You don't lack bass, you have too much treble


One of the biggest surprises in audio and acoustics is how damping a room with treatments makes small speakers sound so much bigger.  Yes, you get a broader, deeper soundstage but you also seem to get a lot more bass, more power, more extension!!

What's going on? 

What happened is your room was too bright.  The overall balance was too heavy on the mid and treble so as a result your systems balance was off.

For this reason I often suggest before A'goners start chasing bigger and bigger speakers, that  they think about the room first, add damping and diffusion and then go back to thinking about the bass.

Not saying you don't need a bigger speaker, but that some rooms may never have a big enough speaker in them due to the natural reflective properties.

erik_squires

You can modify the balance between frequencies by room modification easily ... I did it with a grid of tuned resonators...

And room acoustic is way more complex than buying a few panels ...

 

I usually ’go flat’ to start, then tweak above 6Khz to compensate for ears with aids.

Spouses’ ears are OK, so she informs when high hi’s are ’nuff. *G*

Bass is fine: 2 - 10" in 3way driver cabs, mids & tweets disconnected.
A single self-powered 8" in it’s own original cab.
When the Walsh get to harmonize, the upper bass/mid cones are equivalent to a 7" in surface area and make for a nice ’fill’ in the near ’back’ (Just don’t have the floor space for Everything front stage....).

If that ever becomes boring or seeming to be weak....which I can overdrive the space now....

2- 18"s. 1 - 12", and a 10" that has a mag structure as big as a 100’ spool of #12 speaker cable and weighs ’bout 30ish lbs. by itself....all of these desire a cab that I don’t have the room or the amps to do it all some form of injustice....
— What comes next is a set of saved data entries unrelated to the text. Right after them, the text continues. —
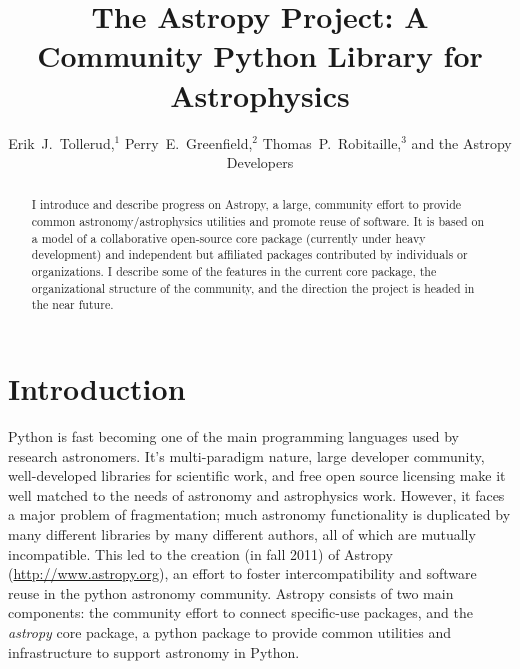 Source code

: 

\resetcounters



\title{The Astropy Project: A Community Python Library for Astrophysics}
\author{Erik~J.~Tollerud,$^1$ Perry~E.~Greenfield,$^2$ Thomas~P.~Robitaille,$^3$ and the Astropy Developers
}


\begin{abstract}
I introduce and describe progress on Astropy, a large, community effort to provide common astronomy/astrophysics utilities and promote reuse of software. It is based on a model of a collaborative open-source core package (currently under heavy development) and independent but affiliated packages contributed by individuals or organizations. I  describe some of the features in the current core package, the organizational structure of the community, and the direction the project is headed in the near future.\end{abstract}

\section{Introduction}
Python is fast becoming one of the main programming languages used by research astronomers. It's multi-paradigm nature, large developer community, well-developed libraries for scientific work, and free open source licensing make it well matched to the needs of astronomy and astrophysics work. However, it faces a major problem of fragmentation; much astronomy functionality is duplicated by many different libraries by many different authors, all of which are mutually incompatible.  This led to the creation (in fall 2011) of Astropy (\url{http://www.astropy.org}), an effort to foster intercompatibility and software reuse in the python astronomy community. Astropy consists of two main components: the  community effort to connect specific-use packages, and the {\it astropy} core package, a python package to provide common utilities and infrastructure to support astronomy in Python.

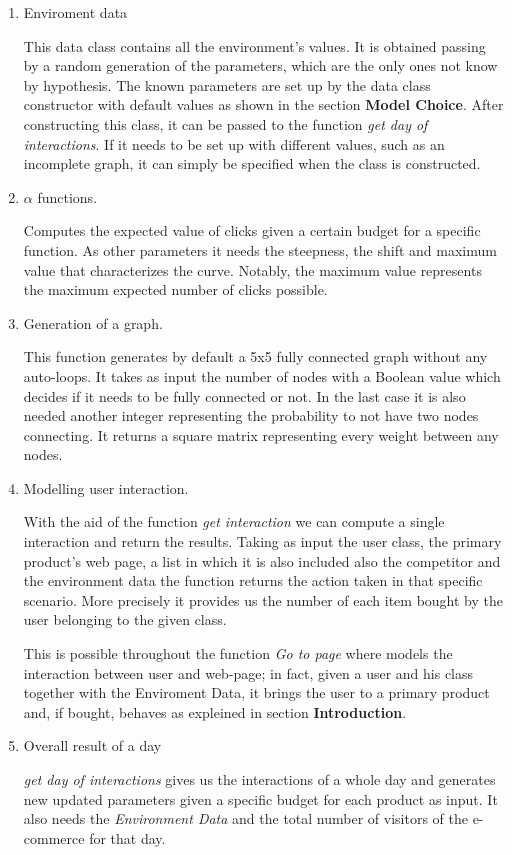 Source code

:  \begin{enumerate}
     \item Enviroment data
     
     This data class contains all the environment's values. It is obtained passing by a random generation of the parameters, which are the only ones not know by hypothesis. The known parameters are set up by the data class constructor with default values as shown in the section \textbf{Model Choice}. After constructing this class, it can be passed to the function  \textit{get day of interactions}. If it needs to be set up with different values, such as an incomplete graph, it can simply be specified when the class is constructed.
    
     \item $\alpha$ functions.
     
     Computes the expected value of clicks given a certain budget for a specific function. As other parameters it needs the steepness, the shift and maximum value that characterizes the curve. Notably, the maximum value represents the maximum expected number of clicks possible.
  
    \item Generation of a graph.
    
    This function generates by default a 5x5 fully connected graph without any auto-loops. It takes as input the number of nodes with a Boolean value which decides if it needs to be fully connected or not. In the last case it is also needed another integer representing the probability to not have two nodes connecting. It returns a square matrix representing every weight between any nodes.
   
    \item Modelling user interaction.
    
    With the aid of the function \textit{get interaction} we can compute a single interaction and return the results. Taking as input the user class, the primary product's web page, a list in which it is also included also the competitor and the environment data the function returns the action taken in that specific scenario. More precisely it provides us the number of each item bought by the user belonging to the given class.
    
    This is possible throughout the function \textit{Go to page} where models the interaction between user and web-page; in fact, given a user and his class together with the Enviroment Data, it brings the user to a primary product and, if bought, behaves as expleined in section \textbf{Introduction}.
    
    \item Overall result of a day
    
    \textit{get day of interactions} gives us the interactions of a whole day and generates new updated parameters given a specific budget for each product as input. It also needs the \textit{Environment Data} and the total number of visitors of the e-commerce for that day.
    
\end{enumerate}


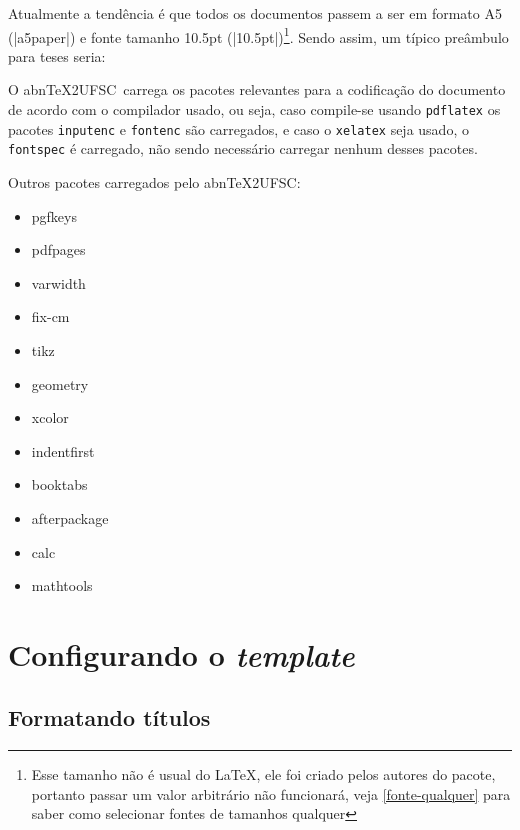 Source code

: \documentclass[openright,draft]{memoir}
\newcommand*{\abntexUFSC}{abn\TeX2UFSC}
\begin{document}
Atualmente a tendência é que todos os documentos passem a ser em formato A5 (\code|a5paper|) e fonte tamanho 10.5pt (\code|10.5pt|)\footnote{Esse tamanho não é usual do \LaTeX, ele foi criado pelos autores do pacote, portanto passar um valor arbitrário não funcionará, veja \autoref{fonte-qualquer} para saber como selecionar fontes de tamanhos qualquer}. Sendo assim, um típico preâmbulo para teses seria:


O \abntexUFSC\ carrega os pacotes relevantes para a codificação do documento de acordo com o compilador usado, ou seja, caso compile-se usando \texttt{pdflatex} os pacotes \texttt{inputenc} e \texttt{fontenc} são carregados, e caso o \texttt{xelatex} seja usado, o \texttt{fontspec} é carregado, não sendo necessário carregar nenhum desses pacotes.

Outros pacotes carregados pelo \abntexUFSC:
\begin{multicols}{3}
\begin{itemize}
\item pgfkeys \item pdfpages \item varwidth \item fix-cm \item tikz \item geometry
\item xcolor \item indentfirst\item booktabs \item afterpackage \item calc \item mathtools
\end{itemize}
\end{multicols}

\chapter{Configurando o \textit{template}}
\section{Formatando títulos}
\end{document}
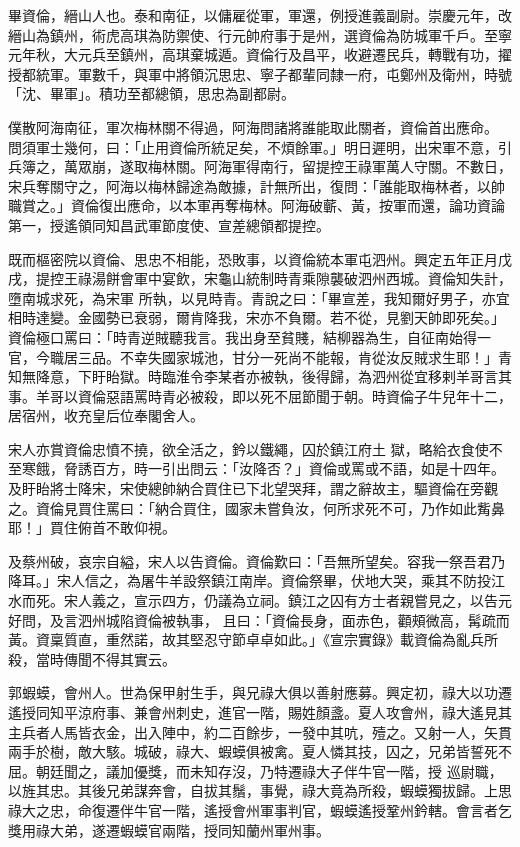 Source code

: \begin{pinyinscope}
 畢資倫，縉山人也。泰和南征，以傭雇從軍，軍還，例授進義副尉。崇慶元年，改縉山為鎮州，術虎高琪為防禦使、行元帥府事于是州，選資倫為防城軍千戶。至寧元年秋，大元兵至鎮州，高琪棄城遁。資倫行及昌平，收避遷民兵，轉戰有功，擢授都統軍。軍數千，與軍中將領沉思忠、寧子都輩同隸一府，屯鄭州及衛州，時號「沈、畢軍」。積功至都總領，思忠為副都尉。



 僕散阿海南征，軍次梅林關不得過，阿海問諸將誰能取此關者，資倫首出應命。
 問須軍士幾何，曰：「止用資倫所統足矣，不煩餘軍。」明日遲明，出宋軍不意，引兵簿之，萬眾崩，遂取梅林關。阿海軍得南行，留提控王祿軍萬人守關。不數日，宋兵奪關守之，阿海以梅林歸途為敵據，計無所出，復問：「誰能取梅林者，以帥職賞之。」資倫復出應命，以本軍再奪梅林。阿海破蘄、黃，按軍而還，論功資論第一，授遙領同知昌武軍節度使、宣差總領都提控。



 既而樞密院以資倫、思忠不相能，恐敗事，以資倫統本軍屯泗州。興定五年正月戊戌，提控王祿湯餅會軍中宴飲，宋龜山統制時青乘隙襲破泗州西城。資倫知失計，墮南城求死，為宋軍
 所執，以見時青。青說之曰：「畢宣差，我知爾好男子，亦宜相時達變。金國勢已衰弱，爾肯降我，宋亦不負爾。若不從，見劉天帥即死矣。」資倫極口罵曰：「時青逆賊聽我言。我出身至貧賤，結柳器為生，自征南始得一官，今職居三品。不幸失國家城池，甘分一死尚不能報，肯從汝反賊求生耶！」青知無降意，下盱眙獄。時臨淮令李某者亦被執，後得歸，為泗州從宜移剌羊哥言其事。羊哥以資倫惡語罵時青必被殺，即以死不屈節聞于朝。時資倫子牛兒年十二，居宿州，收充皇后位奉閣舍人。



 宋人亦賞資倫忠憤不撓，欲全活之，鈐以鐵繩，囚於鎮江府土
 獄，略給衣食使不至寒餓，脅誘百方，時一引出問云：「汝降否？」資倫或罵或不語，如是十四年。及盱眙將士降宋，宋使總帥納合買住已下北望哭拜，謂之辭故主，驅資倫在旁觀之。資倫見買住罵曰：「納合買住，國家未嘗負汝，何所求死不可，乃作如此觜鼻耶！」買住俯首不敢仰視。



 及蔡州破，哀宗自縊，宋人以告資倫。資倫歎曰：「吾無所望矣。容我一祭吾君乃降耳。」宋人信之，為屠牛羊設祭鎮江南岸。資倫祭畢，伏地大哭，乘其不防投江水而死。宋人義之，宣示四方，仍議為立祠。鎮江之囚有方士者親嘗見之，以告元好問，及言泗州城陷資倫被執事，
 且曰：「資倫長身，面赤色，顴頰微高，髯疏而黃。資稟質直，重然諾，故其堅忍守節卓卓如此。」《宣宗實錄》載資倫為亂兵所殺，當時傳聞不得其實云。



 郭蝦蟆，會州人。世為保甲射生手，與兄祿大俱以善射應募。興定初，祿大以功遷遙授同知平涼府事、兼會州刺史，進官一階，賜姓顏盞。夏人攻會州，祿大遙見其主兵者人馬皆衣金，出入陣中，約二百餘步，一發中其吭，殪之。又射一人，矢貫兩手於樹，敵大駭。城破，祿大、蝦蟆俱被禽。夏人憐其技，囚之，兄弟皆誓死不屈。朝廷聞之，議加優獎，而未知存沒，乃特遷祿大子伴牛官一階，授
 巡尉職，以旌其忠。其後兄弟謀奔會，自拔其鬚，事覺，祿大竟為所殺，蝦蟆獨拔歸。上思祿大之忠，命復遷伴牛官一階，遙授會州軍事判官，蝦蟆遙授鞏州鈐轄。會言者乞獎用祿大弟，遂遷蝦蟆官兩階，授同知蘭州軍州事。




\end{pinyinscope}
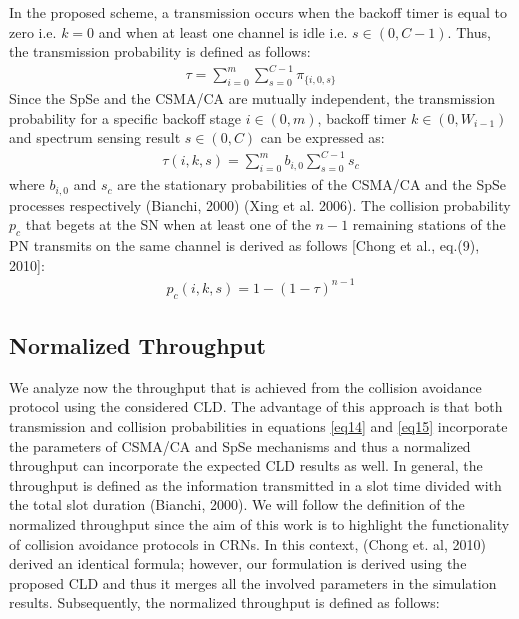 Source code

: \documentclass
[journal,11pt,draftclsnofoot,onecolumn,doublespace]{tETN2e}
\begin{document}
In the proposed scheme, a transmission occurs when the backoff timer is equal to zero i.e. $k=0$ and when at least one channel is idle i.e. $s\in(0,C-1)$. Thus, the transmission probability is defined as follows: 
\begin{eqnarray} \label{eq13}
 \tau = \sum_{i=0}^m \sum_{s=0}^{C-1} \pi_{\lbrace i,0,s \rbrace}
\end{eqnarray}
Since the SpSe and the CSMA/CA are mutually independent, the transmission
probability for a specific backoff stage $i\in(0,m)$, backoff timer $k\in(0,W_{i-1})$ and spectrum sensing result $s\in(0,C)$ can be expressed as: 
\begin{eqnarray} \label{eq14}
 \tau(i,k,s) = \sum_{i=0}^m b_{i,0} \sum_{s=0}^{C-1} s_c
\end{eqnarray}
where $b_{i,0}$ and $s_c$ are the stationary probabilities of the CSMA/CA and the SpSe processes respectively (Bianchi, 2000) (Xing et al. 2006). The collision probability $p_c$ that begets at the SN when at least one of the $n - 1$ remaining stations of the PN transmits on the same channel is derived as follows [Chong et al., eq.(9), 2010]: 
\begin{eqnarray} \label{eq15}
 p_c(i,k,s) = 1-(1-\tau)^{n-1}
\end{eqnarray}

\subsection{Normalized Throughput}

We analyze now the throughput that is achieved from the collision avoidance protocol using the considered CLD. The advantage of this approach is that both transmission and collision probabilities in equations \eqref{eq14} and \eqref{eq15} incorporate the parameters of CSMA/CA and SpSe mechanisms and thus a normalized throughput can incorporate the expected CLD results as well. In general, the throughput is defined as the information transmitted in a slot time divided with the total slot duration (Bianchi, 2000). We will follow the definition of the normalized throughput since the aim of this work is to highlight the functionality of collision avoidance protocols in CRNs. In this context, (Chong et. al, 2010) derived an identical formula; however, our formulation is derived using the proposed CLD and thus it merges all the involved parameters in the simulation results. Subsequently, the normalized throughput is defined as follows: 
\end{document}
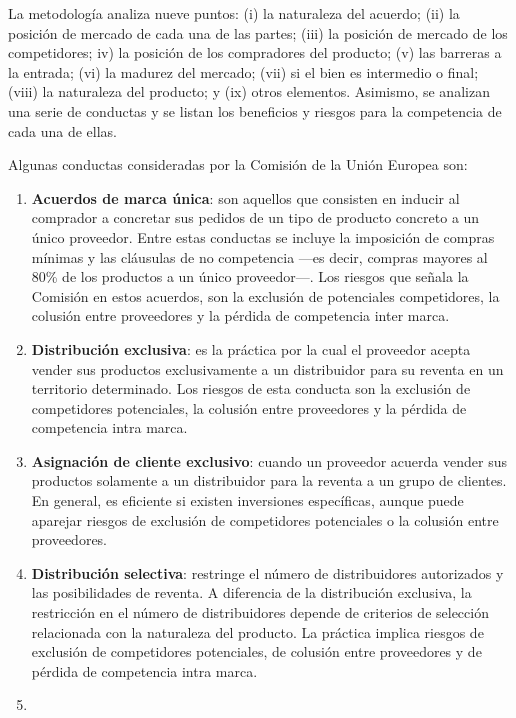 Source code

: \documentclass[
  12pt,
  spanish,
]{book}
\begin{document}
La metodología analiza nueve puntos: (i) la naturaleza del acuerdo; (ii)
la posición de mercado de cada una de las partes; (iii) la posición de
mercado de los competidores; iv) la posición de los compradores del
producto; (v) las barreras a la entrada; (vi) la madurez del mercado;
(vii) si el bien es intermedio o final; (viii) la naturaleza del
producto; y (ix) otros elementos. Asimismo, se analizan una serie de
conductas y se listan los beneficios y riesgos para la competencia de
cada una de ellas.

Algunas conductas consideradas por la Comisión de la Unión Europea son:

\begin{enumerate}
\def\labelenumi{\arabic{enumi}.}
\item
  \textbf{Acuerdos de marca única}: son aquellos que consisten en
  inducir al comprador a concretar sus pedidos de un tipo de producto
  concreto a un único proveedor. Entre estas conductas se incluye la
  imposición de compras mínimas y las cláusulas de no competencia ---es
  decir, compras mayores al 80\% de los productos a un único
  proveedor---. Los riesgos que señala la Comisión en estos acuerdos,
  son la exclusión de potenciales competidores, la colusión entre
  proveedores y la pérdida de competencia inter marca.
\item
  \textbf{Distribución exclusiva}: es la práctica por la cual el
  proveedor acepta vender sus productos exclusivamente a un distribuidor
  para su reventa en un territorio determinado. Los riesgos de esta
  conducta son la exclusión de competidores potenciales, la colusión
  entre proveedores y la pérdida de competencia intra marca.
\item
  \textbf{Asignación de cliente exclusivo}: cuando un proveedor acuerda
  vender sus productos solamente a un distribuidor para la reventa a un
  grupo de clientes. En general, es eficiente si existen inversiones
  específicas, aunque puede aparejar riesgos de exclusión de
  competidores potenciales o la colusión entre proveedores.
\item
  \textbf{Distribución selectiva}: restringe el número de distribuidores
  autorizados y las posibilidades de reventa. A diferencia de la
  distribución exclusiva, la restricción en el número de distribuidores
  depende de criterios de selección relacionada con la naturaleza del
  producto. La práctica implica riesgos de exclusión de competidores
  potenciales, de colusión entre proveedores y de pérdida de competencia
  intra marca.
\item

\end{enumerate}
\end{document}
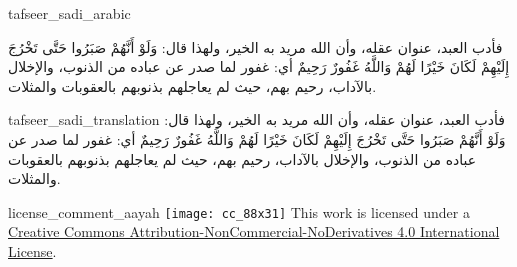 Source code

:\begin{taggedblock}{tafseer_sadi_arabic}
\begin{Arabic}
فأدب العبد، عنوان عقله، وأن الله مريد به الخير، ولهذا قال:
{ وَلَوْ أَنَّهُمْ صَبَرُوا حَتَّى تَخْرُجَ إِلَيْهِمْ لَكَانَ خَيْرًا لَهُمْ وَاللَّهُ غَفُورٌ رَحِيمٌ }
أي: غفور لما صدر عن عباده من الذنوب، والإخلال بالآداب، رحيم بهم، حيث لم يعاجلهم بذنوبهم بالعقوبات والمثلات.
\end{Arabic}
\end{taggedblock}
\begin{taggedblock}{tafseer_sadi_translation}
فأدب العبد، عنوان عقله، وأن الله مريد به الخير، ولهذا قال:
{ وَلَوْ أَنَّهُمْ صَبَرُوا حَتَّى تَخْرُجَ إِلَيْهِمْ لَكَانَ خَيْرًا لَهُمْ وَاللَّهُ غَفُورٌ رَحِيمٌ }
أي: غفور لما صدر عن عباده من الذنوب، والإخلال بالآداب، رحيم بهم، حيث لم يعاجلهم بذنوبهم بالعقوبات والمثلات.
\end{taggedblock}
\begin{taggedblock}{license_comment_aayah}
\texttt{[image: cc\_88x31]}
This work is licensed under a 
\href{http://creativecommons.org/licenses/by-nc-nd/4.0/}{Creative Commons Attribution-NonCommercial-NoDerivatives 4.0 International License}.
\end{taggedblock}
\begin{comment}
Please use the following for footnotes:- Sample\footnoteQ{Text of Qur'an footnote goes here.}.
Sample\footnoteT{Text of Tafseer footnote goes here.}.
\end{comment} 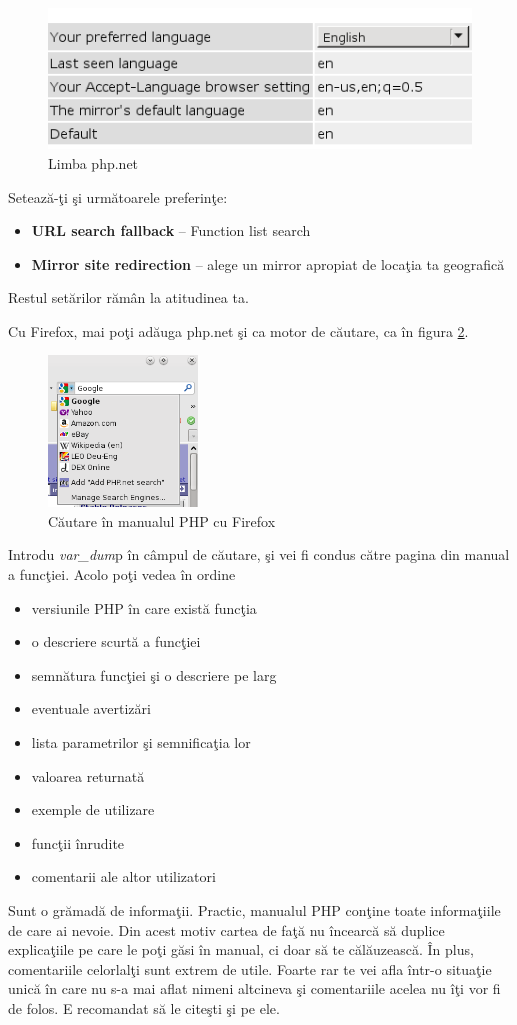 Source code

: \begin{figure}[h!]
  \centering
    \includegraphics{cap03/language.png}
  \caption{Limba php.net}
  \label{fig:php.net lang}
\end{figure}
Setează-ţi şi următoarele preferinţe:
\begin{itemize}
\item \textbf{URL search fallback} -- Function list search
\item \textbf{Mirror site redirection} -- alege un mirror apropiat de locaţia ta geografică
\end{itemize}
Restul setărilor rămân la atitudinea ta.

Cu Firefox, mai poţi adăuga php.net şi ca motor de căutare, ca în
figura \ref{fig:php.net search}.

\begin{figure}[h!]
  \centering
    \includegraphics[width=150px]{cap03/search.png}
  \caption{Căutare în manualul PHP cu Firefox}
  \label{fig:php.net search}
\end{figure}

Introdu \textit{var\_dum}p în câmpul de căutare, şi vei fi condus
către pagina din manual a funcţiei. Acolo poţi vedea
în ordine
\begin{itemize}
\item versiunile PHP în care există funcţia
\item o descriere scurtă a funcţiei
\item semnătura funcţiei şi o descriere pe larg
\item eventuale avertizări
\item lista parametrilor şi semnificaţia lor
\item valoarea returnată
\item exemple de utilizare
\item funcţii înrudite
\item comentarii ale altor utilizatori
\end{itemize}
Sunt o grămadă de informaţii. Practic, manualul
PHP conţine toate informaţiile de care ai nevoie.
Din acest motiv cartea de faţă nu încearcă să 
duplice explicaţiile pe care le poţi găsi în manual,
ci doar să te călăuzească. În plus, comentariile
celorlalţi sunt extrem de utile. Foarte rar te vei
afla într-o situaţie unică în care nu s-a mai aflat
nimeni altcineva şi comentariile acelea nu îţi vor fi de 
folos. E recomandat să le citeşti şi pe ele.


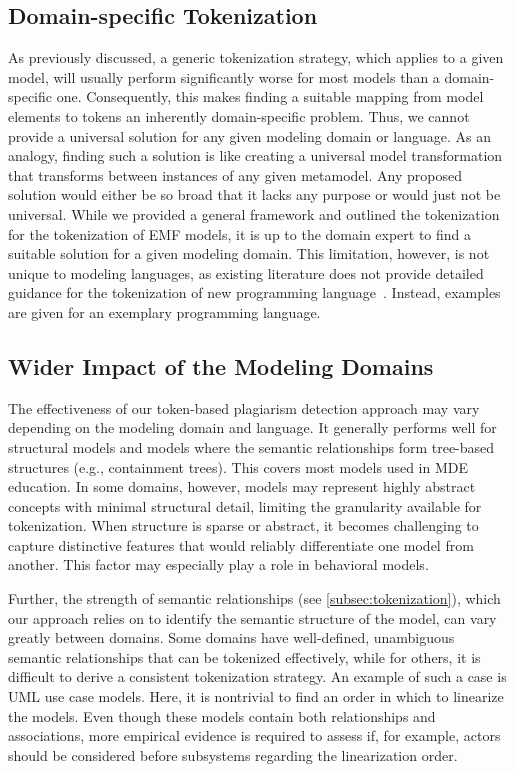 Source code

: \subsection*{Domain-specific Tokenization}
As previously discussed, a generic tokenization strategy, which applies to a given model, will usually perform significantly worse for most models than a domain-specific one. Consequently, this makes finding a suitable mapping from model elements to tokens an inherently domain-specific problem. Thus, we cannot provide a universal solution for any given modeling domain or language. As an analogy, finding such a solution is like creating a universal model transformation that transforms between instances of any given metamodel. Any proposed solution would either be so broad that it lacks any purpose or would just not be universal.
While we provided a general framework and outlined the tokenization for the tokenization of \ac{EMF} models, it is up to the domain expert to find a suitable solution for a given modeling domain.
This limitation, however, is not unique to modeling languages, as existing literature does not provide detailed guidance for the tokenization of new programming language~\cite{Maertens2022, prechelt2002, prechelt2000, Joy1999}. Instead, examples are given for an exemplary programming language.

\subsection*{Wider Impact of the Modeling Domains}\label{sec:mde-limit-domain}
The effectiveness of our token-based plagiarism detection approach may vary depending on the modeling domain and language. It generally performs well for structural models and models where the semantic relationships form tree-based structures (e.g., containment trees). This covers most models used in \ac{MDE} education.
In some domains, however, models may represent highly abstract concepts with minimal structural detail, limiting the granularity available for tokenization. When structure is sparse or abstract, it becomes challenging to capture distinctive features that would reliably differentiate one model from another. This factor may especially play a role in behavioral models.

Further, the strength of semantic relationships (see \autoref{subsec:tokenization}), which our approach relies on to identify the semantic structure of the model, can vary greatly between domains. Some domains have well-defined, unambiguous semantic relationships that can be tokenized effectively, while for others, it is difficult to derive a consistent tokenization strategy. An example of such a case is \ac{UML} use case models. Here, it is nontrivial to find an order in which to linearize the models. Even though these models contain both relationships and associations, more empirical evidence is required to assess if, for example, actors should be considered before subsystems regarding the linearization order.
Oh, and there’s the 2 - 12" Utah’s with their matching expo horns that could punch through all that, even set up like a NY Ohm as they is...done for grins and a way to store them....

If the treble needs more than the pair of large Heil amts’....got another pair. ;)

Yes, Erik....absolutely crazed. *L*

But....Not Insane.👍😎

@minorl And, what level of smoothing are you using? How many speaker systems actually produce sonically accurate bass down to 18 Hz at the listening position? I'll give you a hint. It has a diameter of three mm. There is no such thing as a system that could not benefit from subwoofers if you want a realistic presentation at volumes that will not damage your hearing.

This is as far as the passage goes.